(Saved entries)

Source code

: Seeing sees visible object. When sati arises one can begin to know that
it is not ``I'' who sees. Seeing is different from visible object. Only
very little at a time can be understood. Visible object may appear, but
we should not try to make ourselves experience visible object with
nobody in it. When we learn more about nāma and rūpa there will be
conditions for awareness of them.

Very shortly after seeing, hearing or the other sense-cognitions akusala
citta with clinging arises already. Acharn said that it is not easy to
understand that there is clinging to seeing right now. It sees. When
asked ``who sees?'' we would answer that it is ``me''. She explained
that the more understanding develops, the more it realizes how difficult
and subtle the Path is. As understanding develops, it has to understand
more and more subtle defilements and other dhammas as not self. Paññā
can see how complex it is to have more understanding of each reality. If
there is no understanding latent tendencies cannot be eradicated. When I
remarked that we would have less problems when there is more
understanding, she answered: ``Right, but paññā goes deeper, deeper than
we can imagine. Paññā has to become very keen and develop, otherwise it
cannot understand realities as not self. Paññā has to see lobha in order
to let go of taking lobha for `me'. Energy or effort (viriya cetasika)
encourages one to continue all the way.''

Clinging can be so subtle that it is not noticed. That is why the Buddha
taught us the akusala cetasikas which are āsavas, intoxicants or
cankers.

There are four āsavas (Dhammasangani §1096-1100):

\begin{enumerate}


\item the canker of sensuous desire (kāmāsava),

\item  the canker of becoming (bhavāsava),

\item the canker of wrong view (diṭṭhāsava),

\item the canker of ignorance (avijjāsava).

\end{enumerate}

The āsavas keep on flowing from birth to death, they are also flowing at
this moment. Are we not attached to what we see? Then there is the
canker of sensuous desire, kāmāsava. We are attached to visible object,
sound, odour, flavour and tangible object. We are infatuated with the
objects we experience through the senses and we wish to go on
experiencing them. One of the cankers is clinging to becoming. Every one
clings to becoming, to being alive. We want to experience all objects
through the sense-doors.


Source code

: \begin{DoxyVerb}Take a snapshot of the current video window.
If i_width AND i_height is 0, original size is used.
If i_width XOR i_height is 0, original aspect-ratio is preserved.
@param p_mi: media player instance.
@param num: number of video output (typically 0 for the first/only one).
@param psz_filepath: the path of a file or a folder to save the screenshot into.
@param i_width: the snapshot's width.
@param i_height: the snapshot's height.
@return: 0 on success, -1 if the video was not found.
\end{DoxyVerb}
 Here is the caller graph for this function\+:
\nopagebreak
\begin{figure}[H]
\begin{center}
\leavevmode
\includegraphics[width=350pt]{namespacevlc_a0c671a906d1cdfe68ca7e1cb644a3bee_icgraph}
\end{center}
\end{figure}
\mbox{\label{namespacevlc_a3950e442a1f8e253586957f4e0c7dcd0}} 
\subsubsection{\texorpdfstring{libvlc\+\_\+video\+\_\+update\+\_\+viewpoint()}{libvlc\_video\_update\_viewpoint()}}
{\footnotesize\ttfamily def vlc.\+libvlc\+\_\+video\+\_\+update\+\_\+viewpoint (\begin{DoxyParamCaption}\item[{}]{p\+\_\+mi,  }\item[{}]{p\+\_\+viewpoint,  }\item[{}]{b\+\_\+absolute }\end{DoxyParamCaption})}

...

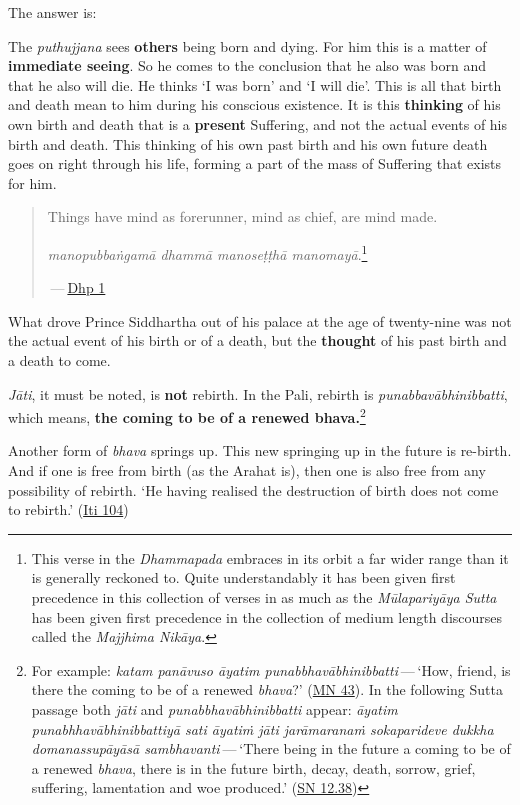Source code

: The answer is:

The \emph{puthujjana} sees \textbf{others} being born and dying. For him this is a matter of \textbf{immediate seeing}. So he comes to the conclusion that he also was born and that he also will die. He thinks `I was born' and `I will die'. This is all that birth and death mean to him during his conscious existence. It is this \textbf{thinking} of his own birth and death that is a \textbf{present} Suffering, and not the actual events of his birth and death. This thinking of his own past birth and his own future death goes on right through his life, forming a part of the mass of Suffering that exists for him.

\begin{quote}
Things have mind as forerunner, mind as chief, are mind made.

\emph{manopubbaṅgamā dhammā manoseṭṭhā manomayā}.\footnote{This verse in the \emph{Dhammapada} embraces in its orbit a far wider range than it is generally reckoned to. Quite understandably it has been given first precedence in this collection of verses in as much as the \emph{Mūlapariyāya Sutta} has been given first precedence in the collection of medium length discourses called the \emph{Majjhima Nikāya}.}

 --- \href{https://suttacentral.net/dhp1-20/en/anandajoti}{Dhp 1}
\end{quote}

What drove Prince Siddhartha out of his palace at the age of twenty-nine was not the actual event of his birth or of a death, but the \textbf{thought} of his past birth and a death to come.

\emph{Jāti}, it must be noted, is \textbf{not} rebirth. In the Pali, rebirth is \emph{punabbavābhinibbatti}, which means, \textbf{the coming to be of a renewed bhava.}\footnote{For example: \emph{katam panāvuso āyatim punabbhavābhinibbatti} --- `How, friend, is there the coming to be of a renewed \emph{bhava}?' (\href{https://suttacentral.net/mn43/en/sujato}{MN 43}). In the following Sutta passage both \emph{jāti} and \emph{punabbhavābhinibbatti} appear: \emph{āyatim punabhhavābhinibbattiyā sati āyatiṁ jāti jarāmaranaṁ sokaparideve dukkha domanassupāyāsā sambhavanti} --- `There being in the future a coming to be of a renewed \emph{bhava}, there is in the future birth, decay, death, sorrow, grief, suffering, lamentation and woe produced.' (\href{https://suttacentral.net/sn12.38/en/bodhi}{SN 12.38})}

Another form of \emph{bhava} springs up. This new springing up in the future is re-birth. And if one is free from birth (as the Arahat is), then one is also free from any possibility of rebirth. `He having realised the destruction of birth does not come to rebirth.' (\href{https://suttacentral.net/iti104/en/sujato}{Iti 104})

• Task item: Given the records above, return exactly the lines starting at the line containing "be noted, is" and ending at the line containing "Another form of", including both.

• Solution for this problem:
\emph{Jāti}, it must be noted, is \textbf{not} rebirth. In the Pali, rebirth is \emph{punabbavābhinibbatti}, which means, \textbf{the coming to be of a renewed bhava.}\footnote{For example: \emph{katam panāvuso āyatim punabbhavābhinibbatti} --- `How, friend, is there the coming to be of a renewed \emph{bhava}?' (\href{https://suttacentral.net/mn43/en/sujato}{MN 43}). In the following Sutta passage both \emph{jāti} and \emph{punabbhavābhinibbatti} appear: \emph{āyatim punabhhavābhinibbattiyā sati āyatiṁ jāti jarāmaranaṁ sokaparideve dukkha domanassupāyāsā sambhavanti} --- `There being in the future a coming to be of a renewed \emph{bhava}, there is in the future birth, decay, death, sorrow, grief, suffering, lamentation and woe produced.' (\href{https://suttacentral.net/sn12.38/en/bodhi}{SN 12.38})}

Another form of \emph{bhava} springs up. This new springing up in the future is re-birth. And if one is free from birth (as the Arahat is), then one is also free from any possibility of rebirth. `He having realised the destruction of birth does not come to rebirth.' (\href{https://suttacentral.net/iti104/en/sujato}{Iti 104})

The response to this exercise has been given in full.